1. A method of voice interaction, comprising:

acquiring voice data of a speaker;

determining a preset voice tone to be broadcasted according to the voice data;

and broadcasting by adopting the preset voice timbre.

2. The method of claim 1, wherein determining a predetermined voice tone for the broadcast based on the voice data comprises:

extracting voiceprint features of the voice data;

and determining the preset voice tone according to the voiceprint characteristics.

3. The method of claim 2, wherein determining the predetermined voice timbre based on the voiceprint feature comprises:

determining a voiceprint feature matched with the voiceprint feature of the voice data in a voiceprint database as a target voiceprint feature;

determining the person corresponding to the target voiceprint feature as a target person;

and determining the preset voice tone corresponding to the target person as the preset voice tone.

4. The method of claim 3, wherein determining the voiceprint features in the voiceprint database that match the voiceprint features of the speech data as target voiceprint features comprises:

acquiring voiceprint similarity between the voiceprint features of the voice data and each voiceprint feature in the voiceprint database;

determining whether the voiceprint similarity is greater than a voiceprint similarity threshold;

and under the condition that the voiceprint similarity is greater than the voiceprint similarity threshold, determining the voiceprint feature in the voiceprint database corresponding to the maximum voiceprint similarity as the target voiceprint feature.

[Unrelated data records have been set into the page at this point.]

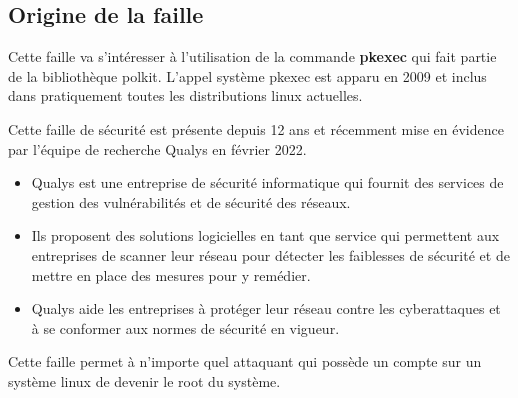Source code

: \documentclass[12pt,a4paper]{article}
\begin{document}
		\subsection{Origine de la faille}   
   		\begin{flushleft}
   			\noindent Cette faille va s'intéresser à l'utilisation de la commande \textbf{pkexec} qui fait partie de la bibliothèque polkit. L'appel système pkexec est apparu en 2009 et inclus dans pratiquement toutes les distributions linux actuelles.
   			\item Cette faille de sécurité est présente depuis 12 ans et récemment mise en évidence par l'équipe de recherche Qualys en février 2022. \cite{qualys}
                \begin{itemize}
                    \item Qualys est une entreprise de sécurité informatique qui fournit des services de gestion des vulnérabilités et de sécurité des réseaux. 
                    \item Ils proposent des solutions logicielles en tant que service qui permettent aux entreprises de scanner leur réseau pour détecter les faiblesses de sécurité et de mettre en place des mesures pour y remédier. 
                    \item Qualys aide les entreprises à protéger leur réseau contre les cyberattaques et à se conformer aux normes de sécurité en vigueur.
                \end{itemize}
   			\item Cette faille permet à n’importe quel attaquant qui possède un compte sur un système linux de devenir le root du système.

\end{flushleft}
\end{document}
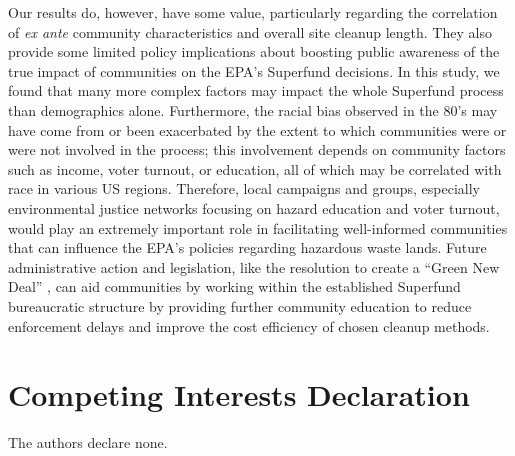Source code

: \documentclass[12pt]{article}
\begin{document}
Our results do, however, have some value, particularly regarding the correlation of \textit{ex ante} community characteristics and overall site cleanup length. They also provide some limited policy implications about boosting public awareness of the true impact of communities on the EPA's Superfund decisions. In this study, we found that many more complex factors may impact the whole Superfund process than demographics alone. Furthermore, the racial bias observed in the 80's may have come from or been exacerbated by the extent to which communities were or were not involved in the process; this involvement depends on community factors such as income, voter turnout, or education, all of which may be correlated with race in various US regions. Therefore, local campaigns and groups, especially environmental justice networks focusing on hazard education and voter turnout, would play an extremely important role in facilitating well-informed communities that can influence the EPA's policies regarding hazardous waste lands. Future administrative action and legislation, like the resolution to create a ``Green New Deal'' \parencite{Ocasio-Cortez2019}, can aid communities by working within the established Superfund bureaucratic structure by providing further community education to reduce enforcement delays and improve the cost efficiency of chosen cleanup methods. 




\section*{Competing Interests Declaration}

The authors declare none. 

\renewcommand*{\bibfont}{\normalfont\small}
\printbibliography







\end{document}
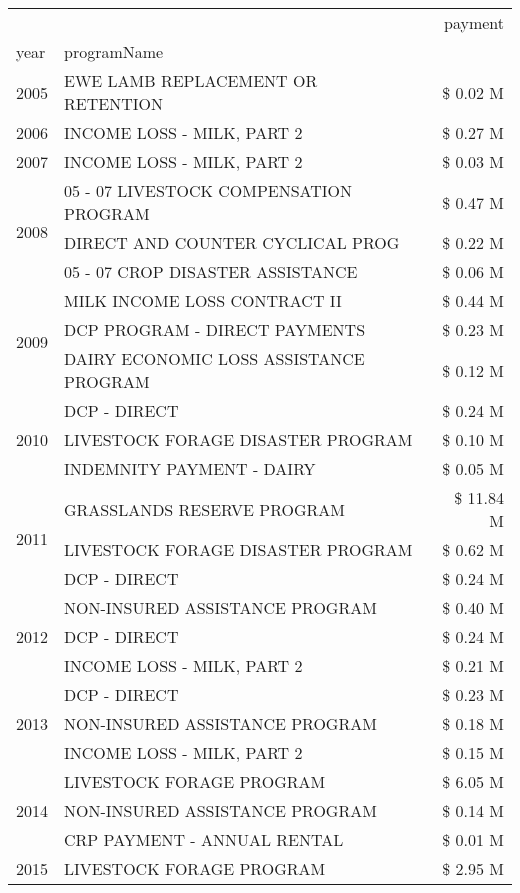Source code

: \begin{tabular}{llr}
\toprule
 &  & payment \\
year & programName &  \\
\midrule
2005 & EWE LAMB REPLACEMENT OR RETENTION & \$ 0.02 M \\
\cline{1-3}
2006 & INCOME LOSS - MILK, PART 2 & \$ 0.27 M \\
\cline{1-3}
2007 & INCOME LOSS - MILK, PART 2 & \$ 0.03 M \\
\cline{1-3}
\multirow[t]{3}{*}{2008} & 05 - 07 LIVESTOCK COMPENSATION PROGRAM & \$ 0.47 M \\
 & DIRECT AND COUNTER CYCLICAL PROG & \$ 0.22 M \\
 & 05 - 07 CROP DISASTER ASSISTANCE & \$ 0.06 M \\
\cline{1-3}
\multirow[t]{3}{*}{2009} & MILK INCOME LOSS CONTRACT II & \$ 0.44 M \\
 & DCP PROGRAM - DIRECT PAYMENTS & \$ 0.23 M \\
 & DAIRY ECONOMIC LOSS ASSISTANCE PROGRAM & \$ 0.12 M \\
\cline{1-3}
\multirow[t]{3}{*}{2010} & DCP - DIRECT & \$ 0.24 M \\
 & LIVESTOCK FORAGE DISASTER PROGRAM & \$ 0.10 M \\
 & INDEMNITY PAYMENT - DAIRY & \$ 0.05 M \\
\cline{1-3}
\multirow[t]{3}{*}{2011} & GRASSLANDS RESERVE PROGRAM & \$ 11.84 M \\
 & LIVESTOCK FORAGE DISASTER PROGRAM & \$ 0.62 M \\
 & DCP - DIRECT & \$ 0.24 M \\
\cline{1-3}
\multirow[t]{3}{*}{2012} & NON-INSURED ASSISTANCE PROGRAM & \$ 0.40 M \\
 & DCP - DIRECT & \$ 0.24 M \\
 & INCOME LOSS - MILK, PART 2 & \$ 0.21 M \\
\cline{1-3}
\multirow[t]{3}{*}{2013} & DCP - DIRECT & \$ 0.23 M \\
 & NON-INSURED ASSISTANCE PROGRAM & \$ 0.18 M \\
 & INCOME LOSS - MILK, PART 2 & \$ 0.15 M \\
\cline{1-3}
\multirow[t]{3}{*}{2014} & LIVESTOCK FORAGE PROGRAM & \$ 6.05 M \\
 & NON-INSURED ASSISTANCE PROGRAM & \$ 0.14 M \\
 & CRP PAYMENT - ANNUAL RENTAL & \$ 0.01 M \\
\cline{1-3}
\multirow[t]{3}{*}{2015} & LIVESTOCK FORAGE PROGRAM & \$ 2.95 M \\

\end{tabular}
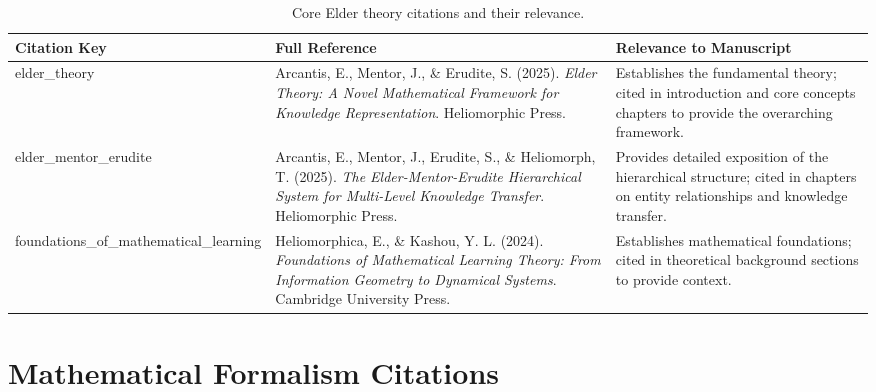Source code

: \begin{table}[h]
\centering
\begin{tabular}{|p{2.5cm}|p{5cm}|p{6cm}|}
\hline
\textbf{Citation Key} & \textbf{Full Reference} & \textbf{Relevance to Manuscript} \\
\hline
elder\_theory & Arcantis, E., Mentor, J., \& Erudite, S. (2025). \textit{Elder Theory: A Novel Mathematical Framework for Knowledge Representation}. Heliomorphic Press. & Establishes the fundamental theory; cited in introduction and core concepts chapters to provide the overarching framework. \\
\hline
elder\_mentor\_erudite & Arcantis, E., Mentor, J., Erudite, S., \& Heliomorph, T. (2025). \textit{The Elder-Mentor-Erudite Hierarchical System for Multi-Level Knowledge Transfer}. Heliomorphic Press. & Provides detailed exposition of the hierarchical structure; cited in chapters on entity relationships and knowledge transfer. \\
\hline
foundations\_of\_mathematical\_learning & Heliomorphica, E., \& Kashou, Y. L. (2024). \textit{Foundations of Mathematical Learning Theory: From Information Geometry to Dynamical Systems}. Cambridge University Press. & Establishes mathematical foundations; cited in theoretical background sections to provide context. \\
\hline
\end{tabular}
\caption{Core Elder theory citations and their relevance.}
\label{tab:core_citations}
\end{table}

\section{Mathematical Formalism Citations}

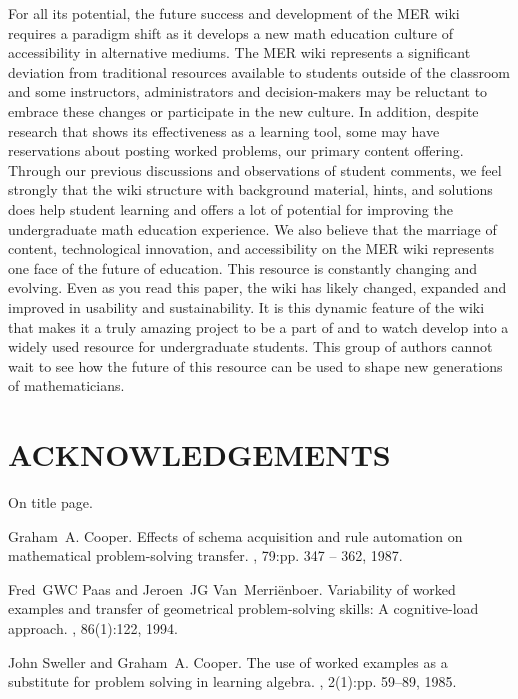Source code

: \documentclass{primus}
\begin{document}
\noindent{}For all its potential, the future success and development of the MER wiki requires a paradigm shift as it develops a new math education culture of accessibility in alternative mediums. The MER wiki represents a significant deviation from traditional resources available to students outside of the classroom and some instructors, administrators and decision-makers may be reluctant to embrace these changes or participate in the new culture. In addition, despite research that shows its effectiveness as a learning tool, some may have reservations about posting worked problems, our primary content offering.  Through our previous discussions and observations of student comments, we feel strongly that the wiki structure with background material, hints, and solutions does help student learning and offers a lot of potential for improving the undergraduate math education experience.  We also believe that the marriage of content, technological innovation, and accessibility on the MER wiki represents one face of the future of education.  
This resource is constantly changing and evolving. Even as you read this paper, the wiki has likely changed, expanded and improved in usability and sustainability. It is this dynamic feature of the wiki that makes it a truly amazing project to be a part of and to watch develop into a widely used resource for undergraduate students. This group of authors cannot wait to see how the future of this resource can be used to shape new generations of mathematicians.

\section{ACKNOWLEDGEMENTS}\label{sec:Acknowledgements}
On title page.


\begin{thebibliography}{1}

Graham~A. Cooper.
\newblock Effects of schema acquisition and rule automation on mathematical
  problem-solving transfer.
, 79:pp. 347 -- 362, 1987.

Fred~GWC Paas and Jeroen~JG Van~Merri{\"e}nboer.
\newblock Variability of worked examples and transfer of geometrical
  problem-solving skills: A cognitive-load approach.
, 86(1):122, 1994.

John Sweller and Graham~A. Cooper.
\newblock The use of worked examples as a substitute for problem solving in
  learning algebra.
, 2(1):pp. 59--89, 1985.

\end{thebibliography}
\end{document}
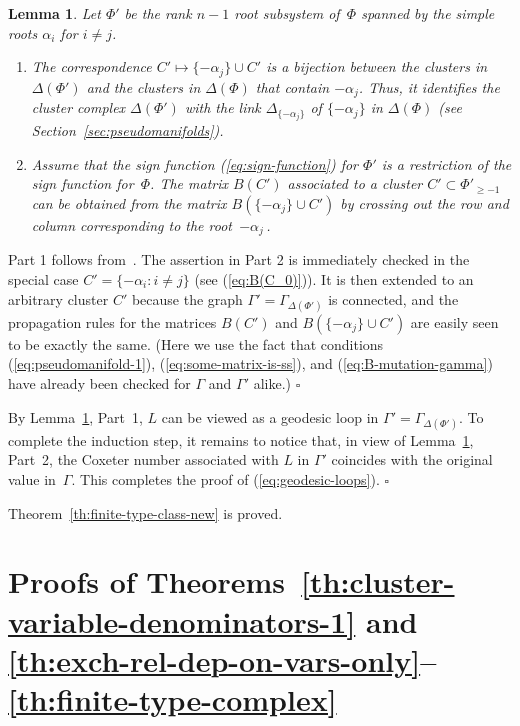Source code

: \documentclass[letterpaper]{amsart}
\numberwithin{equation}{section}
\newtheorem{lemma}[theorem]{Lemma}
\theoremstyle{definition}
\def\proof{\smallskip\noindent {\bf Proof.\ }}
\def\endproof{\hfill$\square$\medskip}
\begin{document}
\begin{lemma} 
\label{lem:restriction} 
Let $\Phi'$ be the rank $n-1$ root subsystem of~$\Phi$ spanned by the 
simple roots $\alpha_i$ for $i\neq j$. 
 
\begin{enumerate} 
 
\item 
The correspondence $C' \mapsto \{-\alpha_j\} \cup C'$ is a 
bijection between the clusters in $\Delta (\Phi')$ and the clusters in 
$\Delta (\Phi)$ that contain $-\alpha_j$. 
Thus, it identifies the cluster complex $\Delta (\Phi')$ 
with the link $\Delta_{\{-\alpha_j\}}$ of $\{-\alpha_j\}$ 
in $\Delta(\Phi)$ (see Section~\ref{sec:pseudomanifolds}). 
 
\item 
Assume that the sign function {\rm (\ref{eq:sign-function})} 
for $\Phi'$ is a restriction of the sign function for~$\Phi$. 
The matrix $B(C')$ 
associated to a cluster $C' \subset \Phi'_{\geq -1}$ can be 
obtained from the matrix $B(\{-\alpha_j\} \cup C')$ by crossing 
out the row and column corresponding to the root~$-\alpha_j\,$. 
\end{enumerate} 
\end{lemma} 
 
\proof 
Part 1 follows from~\cite[Proposition~3.5 (3)]{yga}. 
The assertion in Part 2 is immediately checked in the special case $C' 
=\{-\alpha_i: i \neq j\}$ (see (\ref{eq:B(C_0)})). 
It is then extended to an arbitrary cluster $C'$ because 
the graph $\Gamma' = \Gamma_{\Delta (\Phi')}$ is 
connected, and the propagation rules for the matrices 
 $B(C')$ and $B(\{-\alpha_j\} \cup C')$ are easily seen to be exactly the same. 
(Here we use the fact that conditions 
(\ref{eq:pseudomanifold-1}), (\ref{eq:some-matrix-is-ss}), and (\ref{eq:B-mutation-gamma}) 
have already been checked for $\Gamma$ and $\Gamma'$ alike.) 
\endproof 
 
By Lemma~\ref{lem:restriction}, Part~1, 
$L$ can be viewed as a geodesic loop in 
$\Gamma' = \Gamma_{\Delta (\Phi')}$. 
To complete the induction step, it remains to notice that, 
in view of Lemma~\ref{lem:restriction}, Part~2, 
the Coxeter number associated 
with $L$ in $\Gamma'$ coincides with the original value 
in~$\Gamma$. 
This completes the proof of (\ref{eq:geodesic-loops}). 
\endproof 
 
Theorem~\ref{th:finite-type-class-new} is proved. 
 
\pagebreak[3] 
 
\section{Proofs of Theorems~\ref{th:cluster-variable-denominators-1} 
and \ref{th:exch-rel-dep-on-vars-only}--\ref{th:finite-type-complex}} 
\label{sec:proofs-laurent-etc} 
 
\end{document}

5. The method according to claim 3 or 4, wherein determining the preset voice timbre corresponding to the target person as the predetermined voice timbre comprises:

searching the preset voice tone corresponding to the target person in a tone library;

and determining the preset voice tone as the preset voice tone.

6. The method of claim 1, wherein determining a predetermined voice tone for the broadcast based on the voice data comprises:

extracting voice features of the voice data;

and determining the preset voice tone according to the voice characteristics of the voice data.

7. The method of claim 6, wherein determining the predetermined voice timbre based on the voice characteristic of the voice data comprises:

acquiring voice similarity between the voice features of the voice data and each voice feature in a voice feature library;

determining the voice features in the voice feature library corresponding to the maximum voice similarity as target voice features;

acquiring target identity attribute information corresponding to the target voice feature, wherein the target identity attribute information comprises at least one of the following information: gender, age group, language;

and determining the preset voice tone corresponding to the target identity attribute information as the preset voice tone.

8. A voice interaction apparatus, comprising:

the acquisition unit is used for acquiring voice data of a speaker;

the determining unit is used for determining the preset voice tone of the broadcast according to the voice data;

and the broadcasting unit is used for broadcasting the preset voice timbre.

9. A computer-readable storage medium, characterized in that the storage medium comprises a stored program, wherein the program performs the method of any one of claims 1 to 7.

10. A processor, characterized in that the processor is configured to run a program, wherein the program when running performs the method of any of claims 1 to 7.

11. A voice interaction system, comprising: one or more processors, memory, and one or more programs stored in the memory and configured to be executed by the one or more processors, the one or more programs including instructions for performing the method of any of claims 1-7.